Work required | Hand back every line from the beginning of the data below through the line containing "Following this assignment", word for word and free of pictures.

Exercise data |
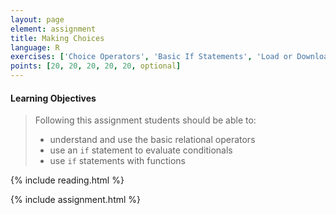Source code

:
 ```yaml
---
layout: page
element: assignment
title: Making Choices
language: R
exercises: ['Choice Operators', 'Basic If Statements', 'Load or Download File', 'Size Estimates by Name', 'DNA or RNA', 'Unit Conversion Challenge']
points: [20, 20, 20, 20, 20, optional]
---
```


#### Learning Objectives

> Following this assignment students should be able to:
>
> - understand and use the basic relational operators
> - use an `if` statement to evaluate conditionals
> - use `if` statements with functions

{% include reading.html %}

{% include assignment.html %}
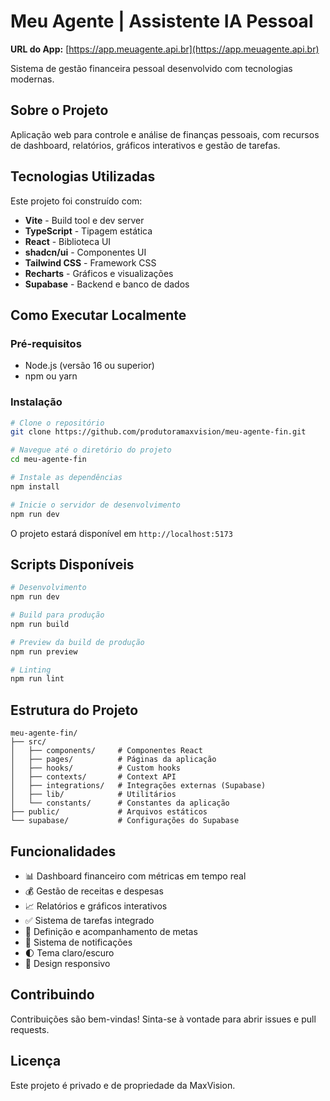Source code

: # Meu Agente | Assistente IA Pessoal

**URL do App:** [https://app.meuagente.api.br](https://app.meuagente.api.br)

Sistema de gestão financeira pessoal desenvolvido com tecnologias modernas.

## Sobre o Projeto

Aplicação web para controle e análise de finanças pessoais, com recursos de dashboard, relatórios, gráficos interativos e gestão de tarefas.

## Tecnologias Utilizadas

Este projeto foi construído com:

- **Vite** - Build tool e dev server
- **TypeScript** - Tipagem estática
- **React** - Biblioteca UI
- **shadcn/ui** - Componentes UI
- **Tailwind CSS** - Framework CSS
- **Recharts** - Gráficos e visualizações
- **Supabase** - Backend e banco de dados

## Como Executar Localmente

### Pré-requisitos

- Node.js (versão 16 ou superior)
- npm ou yarn

### Instalação

```sh
# Clone o repositório
git clone https://github.com/produtoramaxvision/meu-agente-fin.git

# Navegue até o diretório do projeto
cd meu-agente-fin

# Instale as dependências
npm install

# Inicie o servidor de desenvolvimento
npm run dev
```

O projeto estará disponível em `http://localhost:5173`

## Scripts Disponíveis

```sh
# Desenvolvimento
npm run dev

# Build para produção
npm run build

# Preview da build de produção
npm run preview

# Linting
npm run lint
```

## Estrutura do Projeto

```
meu-agente-fin/
├── src/
│   ├── components/     # Componentes React
│   ├── pages/          # Páginas da aplicação
│   ├── hooks/          # Custom hooks
│   ├── contexts/       # Context API
│   ├── integrations/   # Integrações externas (Supabase)
│   ├── lib/            # Utilitários
│   └── constants/      # Constantes da aplicação
├── public/             # Arquivos estáticos
└── supabase/           # Configurações do Supabase
```

## Funcionalidades

- 📊 Dashboard financeiro com métricas em tempo real
- 💰 Gestão de receitas e despesas
- 📈 Relatórios e gráficos interativos
- ✅ Sistema de tarefas integrado
- 🎯 Definição e acompanhamento de metas
- 🔔 Sistema de notificações
- 🌓 Tema claro/escuro
- 📱 Design responsivo

## Contribuindo

Contribuições são bem-vindas! Sinta-se à vontade para abrir issues e pull requests.

## Licença

Este projeto é privado e de propriedade da MaxVision.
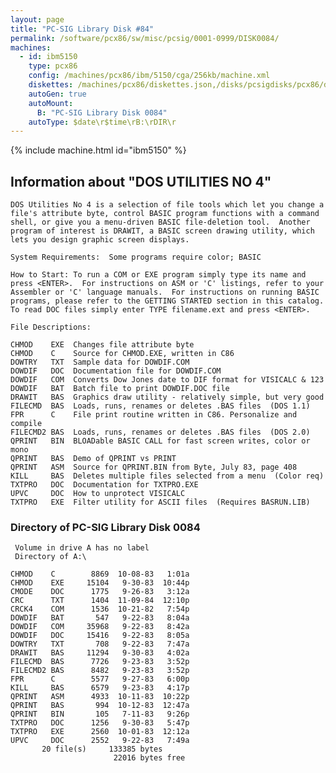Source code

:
```yaml
---
layout: page
title: "PC-SIG Library Disk #84"
permalink: /software/pcx86/sw/misc/pcsig/0001-0999/DISK0084/
machines:
  - id: ibm5150
    type: pcx86
    config: /machines/pcx86/ibm/5150/cga/256kb/machine.xml
    diskettes: /machines/pcx86/diskettes.json,/disks/pcsigdisks/pcx86/diskettes.json
    autoGen: true
    autoMount:
      B: "PC-SIG Library Disk 0084"
    autoType: $date\r$time\rB:\rDIR\r
---
```


{% include machine.html id="ibm5150" %}

## Information about "DOS UTILITIES NO 4"

    DOS Utilities No 4 is a selection of file tools which let you change a
    file's attribute byte, control BASIC program functions with a command
    shell, or give you a menu-driven BASIC file-deletion tool.  Another
    program of interest is DRAWIT, a BASIC screen drawing utility, which
    lets you design graphic screen displays.
    
    System Requirements:  Some programs require color; BASIC
    
    How to Start: To run a COM or EXE program simply type its name and
    press <ENTER>.  For instructions on ASM or 'C' listings, refer to your
    Assembler or 'C' language manuals.  For instructions on running BASIC
    programs, please refer to the GETTING STARTED section in this catalog.
    To read DOC files simply enter TYPE filename.ext and press <ENTER>.
    
    File Descriptions:
    
    CHMOD    EXE  Changes file attribute byte
    CHMOD    C    Source for CHMOD.EXE, written in C86
    DOWTRY   TXT  Sample data for DOWDIF.COM
    DOWDIF   DOC  Documentation file for DOWDIF.COM
    DOWDIF   COM  Converts Dow Jones date to DIF format for VISICALC & 123
    DOWDIF   BAT  Batch file to print DOWDIF.DOC file
    DRAWIT   BAS  Graphics draw utility - relatively simple, but very good
    FILECMD  BAS  Loads, runs, renames or deletes .BAS files  (DOS 1.1)
    FPR      C    File print routine written in C86. Personalize and compile
    FILECMD2 BAS  Loads, runs, renames or deletes .BAS files  (DOS 2.0)
    QPRINT   BIN  BLOADable BASIC CALL for fast screen writes, color or mono
    QPRINT   BAS  Demo of QPRINT vs PRINT
    QPRINT   ASM  Source for QPRINT.BIN from Byte, July 83, page 408
    KILL     BAS  Deletes multiple files selected from a menu  (Color req)
    TXTPRO   DOC  Documentation for TXTPRO.EXE
    UPVC     DOC  How to unprotect VISICALC
    TXTPRO   EXE  Filter utility for ASCII files  (Requires BASRUN.LIB)

### Directory of PC-SIG Library Disk 0084

     Volume in drive A has no label
     Directory of A:\

    CHMOD    C        8869  10-08-83   1:01a
    CHMOD    EXE     15104   9-30-83  10:44p
    CMODE    DOC      1775   9-26-83   3:12a
    CRC      TXT      1404  11-09-84  12:10p
    CRCK4    COM      1536  10-21-82   7:54p
    DOWDIF   BAT       547   9-22-83   8:04a
    DOWDIF   COM     35968   9-22-83   8:42a
    DOWDIF   DOC     15416   9-22-83   8:05a
    DOWTRY   TXT       708   9-22-83   7:47a
    DRAWIT   BAS     11294   9-30-83   4:02a
    FILECMD  BAS      7726   9-23-83   3:52p
    FILECMD2 BAS      8482   9-23-83   3:52p
    FPR      C        5577   9-27-83   6:00p
    KILL     BAS      6579   9-23-83   4:17p
    QPRINT   ASM      4933  10-11-83  10:22p
    QPRINT   BAS       994  10-12-83  12:47a
    QPRINT   BIN       105   7-11-83   9:26p
    TXTPRO   DOC      1256   9-30-83   5:47p
    TXTPRO   EXE      2560  10-01-83  12:12a
    UPVC     DOC      2552   9-22-83   7:49a
           20 file(s)     133385 bytes
                           22016 bytes free
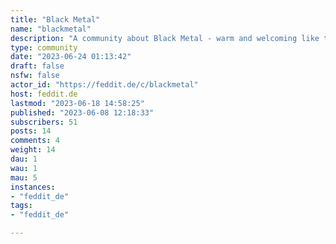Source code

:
 ```yaml
---
title: "Black Metal" 
name: "blackmetal"
description: "A community about Black Metal - warm and welcoming like the gates of hellNo nsbm pleaseCheck out other metal music communities:- [!metal@lemmy.ml](https://lemmy.ml/c/metal) - [!metal@lemmy.helvetet.eu](https://lemmy.helvetet.eu/c/metal) - [!deathmetal@lemmy.ml](https://lemmy.ml/c/deathmetal) - [!doommetal@lemmy.ml](https://lemmy.ml/c/doommetal) - [!metalcore@lemmy.ml](https://lemmy.ml/c/metalcore) - [!progmetal@sopuli.xyz](https://sopuli.xyz/c/progmetal)- [!symphonicmetal@lemmy.helvetet.eu](https://lemmy.helvetet.eu/c/symphonicmetal) - [!thrashmetal@lemmy.ml](https://lemmy.ml/c/thrashmetal)For Memes:- [!metalmemes@lemmy.world](https://lemmy.world/c/metalmemes)"
type: community
date: "2023-06-24 01:13:42"
draft: false
nsfw: false
actor_id: "https://feddit.de/c/blackmetal"
host: feddit.de
lastmod: "2023-06-18 14:58:25"
published: "2023-06-08 12:18:33"
subscribers: 51
posts: 14
comments: 4
weight: 14
dau: 1
wau: 1
mau: 5
instances:
- "feddit_de"
tags: 
- "feddit_de"

---
```

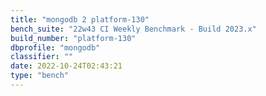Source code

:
 ```yaml
---
title: "mongodb 2 platform-130"
bench_suite: "22w43 CI Weekly Benchmark - Build 2023.x"
build_number: "platform-130"
dbprofile: "mongodb"
classifier: ""
date: 2022-10-24T02:43:21
type: "bench"
---
```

Solution to the problem |
Source code

:
 ```yaml
---
layout: page
element: assignment
title: Making Choices
language: R
exercises: ['Choice Operators', 'Basic If Statements', 'Load or Download File', 'Size Estimates by Name', 'DNA or RNA', 'Unit Conversion Challenge']
points: [20, 20, 20, 20, 20, optional]
---
```


#### Learning Objectives

> Following this assignment students should be able to:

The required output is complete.